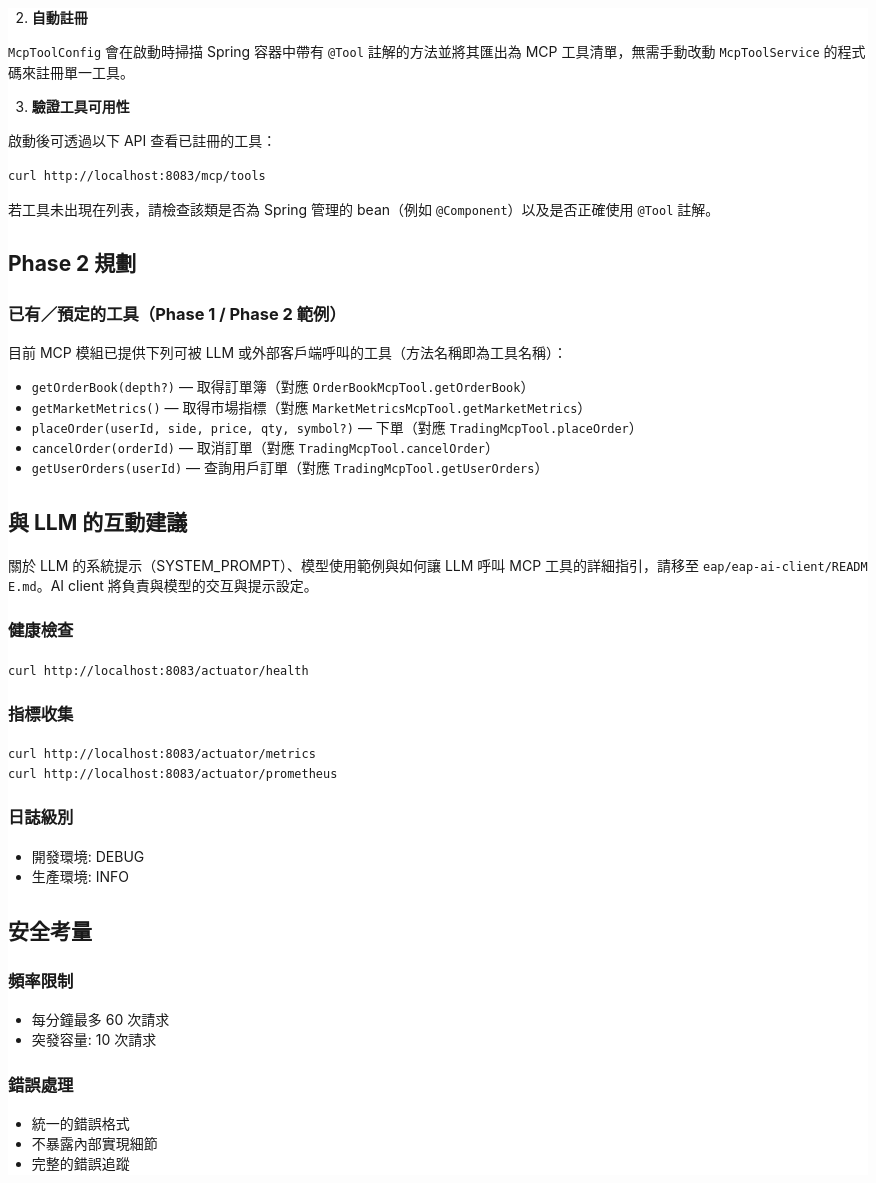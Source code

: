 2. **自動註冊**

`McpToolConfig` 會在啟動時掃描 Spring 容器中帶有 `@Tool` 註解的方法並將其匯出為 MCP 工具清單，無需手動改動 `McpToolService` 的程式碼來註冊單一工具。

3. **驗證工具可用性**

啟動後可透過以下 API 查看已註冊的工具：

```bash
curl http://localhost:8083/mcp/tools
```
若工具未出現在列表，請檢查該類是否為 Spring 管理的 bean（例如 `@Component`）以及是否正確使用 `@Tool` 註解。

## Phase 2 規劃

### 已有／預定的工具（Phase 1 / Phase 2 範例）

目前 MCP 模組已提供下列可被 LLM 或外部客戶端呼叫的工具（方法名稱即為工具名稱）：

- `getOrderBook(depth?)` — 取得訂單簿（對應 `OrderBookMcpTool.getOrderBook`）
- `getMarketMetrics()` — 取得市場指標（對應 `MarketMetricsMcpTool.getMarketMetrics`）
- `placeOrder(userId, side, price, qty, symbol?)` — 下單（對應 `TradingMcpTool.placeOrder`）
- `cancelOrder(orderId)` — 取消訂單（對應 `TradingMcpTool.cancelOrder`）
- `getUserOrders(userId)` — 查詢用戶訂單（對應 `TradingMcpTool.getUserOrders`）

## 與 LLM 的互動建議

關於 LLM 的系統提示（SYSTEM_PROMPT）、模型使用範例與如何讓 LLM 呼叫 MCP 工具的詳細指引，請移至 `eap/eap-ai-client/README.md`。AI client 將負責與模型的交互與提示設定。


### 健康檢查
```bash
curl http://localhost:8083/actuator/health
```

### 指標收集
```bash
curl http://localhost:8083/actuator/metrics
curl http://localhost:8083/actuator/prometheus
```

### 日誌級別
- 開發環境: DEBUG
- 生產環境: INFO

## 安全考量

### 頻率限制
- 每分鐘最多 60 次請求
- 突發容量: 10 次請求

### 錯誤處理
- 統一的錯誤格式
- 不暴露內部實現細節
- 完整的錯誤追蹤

——————

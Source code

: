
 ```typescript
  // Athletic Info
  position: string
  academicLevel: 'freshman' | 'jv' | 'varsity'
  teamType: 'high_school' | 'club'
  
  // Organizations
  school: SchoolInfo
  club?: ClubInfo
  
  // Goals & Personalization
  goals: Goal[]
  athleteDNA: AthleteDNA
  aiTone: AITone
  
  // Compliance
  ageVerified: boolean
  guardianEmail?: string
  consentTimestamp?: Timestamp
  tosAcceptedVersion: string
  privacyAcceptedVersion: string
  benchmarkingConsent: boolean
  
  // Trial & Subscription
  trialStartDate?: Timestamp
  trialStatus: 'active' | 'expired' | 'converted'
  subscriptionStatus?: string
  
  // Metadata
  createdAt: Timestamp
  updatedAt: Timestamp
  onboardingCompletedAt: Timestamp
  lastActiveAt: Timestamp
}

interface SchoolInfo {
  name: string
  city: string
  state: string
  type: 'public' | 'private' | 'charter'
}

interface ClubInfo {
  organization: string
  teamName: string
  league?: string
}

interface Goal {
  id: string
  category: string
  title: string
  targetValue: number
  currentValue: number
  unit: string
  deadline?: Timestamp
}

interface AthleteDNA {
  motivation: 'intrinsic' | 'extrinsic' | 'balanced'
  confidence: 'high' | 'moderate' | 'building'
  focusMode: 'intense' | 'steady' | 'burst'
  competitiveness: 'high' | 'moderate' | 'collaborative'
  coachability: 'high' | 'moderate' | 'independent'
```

——————

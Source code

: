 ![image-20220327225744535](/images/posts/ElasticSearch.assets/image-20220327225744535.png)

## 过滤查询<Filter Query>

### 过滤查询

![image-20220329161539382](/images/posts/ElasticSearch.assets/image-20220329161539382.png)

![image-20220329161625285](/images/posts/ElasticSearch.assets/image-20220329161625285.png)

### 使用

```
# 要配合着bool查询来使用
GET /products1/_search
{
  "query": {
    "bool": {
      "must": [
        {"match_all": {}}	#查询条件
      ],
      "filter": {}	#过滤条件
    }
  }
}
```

——————

- _WORK INSTRUCTION_
Which lines of the data contain "localhost"? Copy them all.

- _TASK OUTPUT_
curl http://localhost:8083/mcp/tools
curl http://localhost:8083/actuator/health
curl http://localhost:8083/actuator/metrics
curl http://localhost:8083/actuator/prometheus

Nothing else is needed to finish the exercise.